From the perspective of data, the codebase of Pace of Change as a narrative does not start at the beginning. The project begins with a collection of data and metadata that came from somewhere, they are not “raw” but had already been “cooked” to an extant from poetry volumes into bags of words (Underwood 2014). There is a significant amount of “data-work” done even before Pace of Change begins, but like the layers of code in the form of shared libraries, operating systems, and general purposes programming languages, this data-work is not bespoke to Pace of Change. We can think of this data-work as happening at different layers similar to Hinsen’s layers of scientific software. Both the data and code included in the Pace of Change GitHub repository are products derived from or leveraging larger “libraries” (both in the sense of software libraries like scikit-learn and digital libraries like HathiTrust). Defactoring can use the same selection heuristic for code as for data; only the bespoke data and code are the subject of our investigation. The OCR’d texts in the HathiTrust digital library are akin to the general-purpose programming languages or operating systems in that they can be used for many purposes. While the content and context of the data before the Pace of Change analysis are salient and important, others have been attending to those stories (Chalmers and Edwards 2017). The focus of defactoring is the intimate relationship between the data, the code, and the execution environment within which the representational work of computational research occurs.

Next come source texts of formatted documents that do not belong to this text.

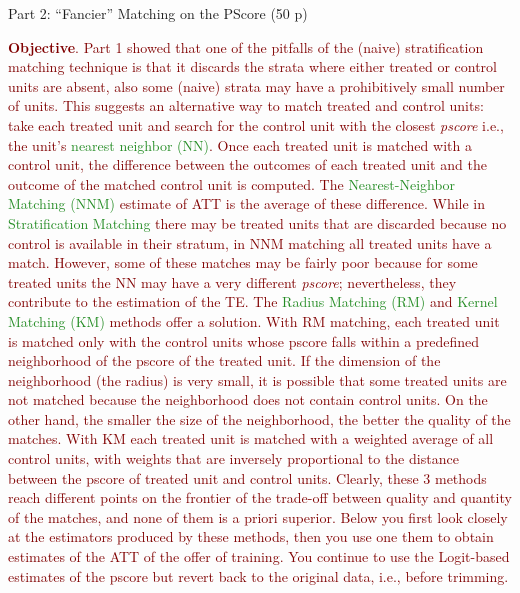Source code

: \documentclass{article}
\begin{document}

\begin{center}
{\LARGE Part 2: ``Fancier'' Matching on the PScore (50 p)}
\end{center}

\noindent \textcolor{Maroon}{\textbf{Objective}. Part 1 showed that one of the pitfalls of the (naive) stratification matching technique is that it discards the strata where either treated or control units are absent, also some (naive) strata may have a prohibitively small number of units. This suggests an alternative way to match treated and control units: take each treated unit and search for the control unit with the closest \textit{pscore} i.e., the unit's \textcolor{ForestGreen}{nearest neighbor (NN)}. Once each treated unit is matched with a control unit, the difference between the outcomes of each treated unit and the outcome of the matched control unit is computed. The \textcolor{ForestGreen}{Nearest-Neighbor Matching (NNM)} estimate of ATT is the average of these difference. While in \textcolor{ForestGreen}{Stratification Matching} there may be treated units that are discarded because no control is available in their stratum, in NNM matching all treated units have a match. However, some of these matches may be fairly poor because for some treated units the NN may have a very different \textit{pscore}; nevertheless, they contribute to the estimation of the TE. The \textcolor{ForestGreen}{Radius Matching (RM)} and \textcolor{ForestGreen}{Kernel Matching (KM)} methods offer a solution. With RM matching, each treated unit is matched only with the control units whose pscore falls within a predefined neighborhood of the pscore of the treated unit. If the dimension of the neighborhood (the radius) is very small, it is possible that some treated units are not matched because the neighborhood does not contain control units. On the other hand, the smaller the size of the neighborhood, the better the quality of the matches. With KM each treated unit is matched with a weighted average of all control units, with weights that are inversely proportional to the distance between the pscore of treated unit and control units. Clearly, these 3 methods reach different points on the frontier of the trade-off between quality and quantity of the matches, and none of them is a priori superior. Below you first look closely at the estimators produced by these methods, then you use one them to obtain estimates of the ATT of the offer of training. You continue to use the Logit-based estimates of the pscore but revert back to the original data, i.e., before trimming.}\\
\end{document}
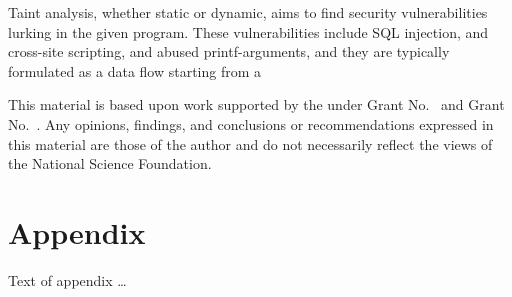 \documentclass[acmsmall,review,anonymous]{acmart}\settopmatter{printfolios=true,printccs=false,printacmref=false}
\begin{document}

Taint analysis, whether static or dynamic, aims to find security vulnerabilities lurking
in the given program. These vulnerabilities include SQL injection, and cross-site
scripting, and abused printf-arguments, and they are typically formulated as a
data flow starting from a 



\begin{acks}                            %
  This material is based upon work supported by the
   under Grant
  No.~ and Grant
  No.~.  Any opinions, findings, and
  conclusions or recommendations expressed in this material are those
  of the author and do not necessarily reflect the views of the
  National Science Foundation.
\end{acks}


% 


\appendix
\section{Appendix}

Text of appendix \ldots
\end{document}
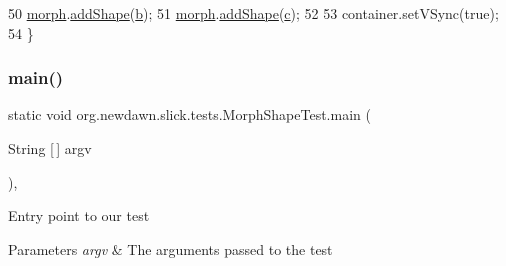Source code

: \begin{DoxyCode}
50         \mbox{\hyperlink{classorg_1_1newdawn_1_1slick_1_1tests_1_1_morph_shape_test_aa71e79154a050babecb8bdd71caeaedd}{morph}}.\mbox{\hyperlink{classorg_1_1newdawn_1_1slick_1_1geom_1_1_morph_shape_a3f052286d029f6277988a385cc633a68}{addShape}}(\mbox{\hyperlink{classorg_1_1newdawn_1_1slick_1_1tests_1_1_morph_shape_test_a8c12651e74bf24e1b5c00aa960c8f655}{b}});
51         \mbox{\hyperlink{classorg_1_1newdawn_1_1slick_1_1tests_1_1_morph_shape_test_aa71e79154a050babecb8bdd71caeaedd}{morph}}.\mbox{\hyperlink{classorg_1_1newdawn_1_1slick_1_1geom_1_1_morph_shape_a3f052286d029f6277988a385cc633a68}{addShape}}(\mbox{\hyperlink{classorg_1_1newdawn_1_1slick_1_1tests_1_1_morph_shape_test_aafd5685d9c5de3a529add5a3f44986d2}{c}});
52         
53         container.setVSync(\textcolor{keyword}{true});
54     \}
\end{DoxyCode}
\mbox{\label{classorg_1_1newdawn_1_1slick_1_1tests_1_1_morph_shape_test_aaf24e70f71dd9d74f3e54ae9c7880338}} 
\subsubsection{\texorpdfstring{main()}{main()}}
{\footnotesize\ttfamily static void org.\+newdawn.\+slick.\+tests.\+Morph\+Shape\+Test.\+main (\begin{DoxyParamCaption}\item[{String \mbox{[}$\,$\mbox{]}}]{argv }\end{DoxyParamCaption})\hspace{0.3cm}{\ttfamily [inline]}, {\ttfamily [static]}}

Entry point to our test


\begin{DoxyParams}{Parameters}
{\em argv} & The arguments passed to the test \\
\hline
\end{DoxyParams}

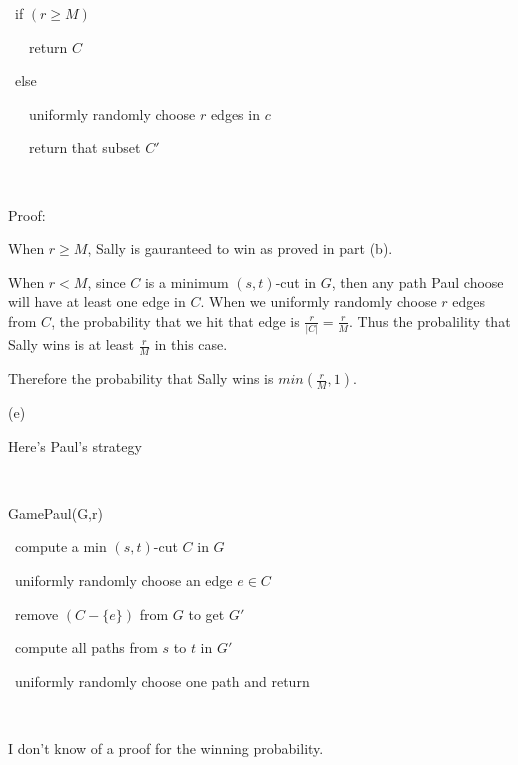 \documentclass[a4paper,12pt]{article}
\begin{document}
\ if $(r\geq M)$ 

\ \ \ return $C$

\ else 

\ \ \ uniformly randomly choose $r$ edges in $c$

\ \ \ return that subset $C'$

\

Proof:

When $r\geq M$, Sally is gauranteed to win as proved in part (b).

When $r<M$, since $C$ is a minimum $(s,t)$-cut in $G$, then any path Paul choose will have at least one edge in $C$. When we uniformly randomly choose $r$ edges from $C$, the probability that we hit that edge is $\frac{r}{\left|C\right|}=\frac{r}{M}$. Thus the probalility that Sally wins is at least $\frac{r}{M}$ in this case.

Therefore the probability that Sally wins is $min(\frac{r}{M},1)$.

(e)


Here's Paul's strategy

\

GamePaul(G,r)

\ compute a min $(s,t)$-cut $C$ in $G$

\ uniformly randomly choose an edge $e\in C$

\ remove $(C-\{e\})$ from $G$ to get $G'$

\ compute all paths from $s$ to $t$ in $G'$

\ uniformly randomly choose one path and return

\

I don't know of a proof for the winning probability.
\end{document}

The data in Pace of Change are not one thing, but rather a series of interconnected things. The story of the data, as told through the code, is a series of temporary representations created, manipulated, and destroyed in the computational analysis process. The data in Pace of Change starts as a tabular collection of metadata and a collection of bags of words. The code filters and cleans metadata creating a Python data structure with a subset of the data (mostly) relevant to the analysis. The selected metadata then drives the processing of the data files, the bags of words, to select a subset of those data, the top 3,200 word features, and to create vector representations for each poetry volume and their associated status as reviewed or not reviewed. Once transformed into normalized, numeric feature vectors and a vector of binary labels. Much of the bespoke code-work of Pace of Change is in the service of producing these two representations of the data (as is much of the work in most data and computational research); bespoke code for transforming bespoke data into standardized data conformant to standardized software. What comes out the other side of the most mathematically intensive transformation of Pace of Change is more data, but these data are qualitatively and quantitatively different because they are inoculated with new insights about the data they represent. The predictions of 720 individual statistical models for each poetry volume and the coefficients of the final statistical model are, for Underwood and Sellers, the important representations—for it is through the interpretation of these representations that they can find new insights about literary history. This interpretation work is, of course, done through code that produces a data visualization (because charts surpass data tables in their comprehensibility and rhetorical power). The data story of the Pace of Change code ends with a chart and two new CSV files. One could, theoretically, review and critique these data, but we would argue, focusing on just the data in absence of the code by which they are made manifest would only be a small part of the story.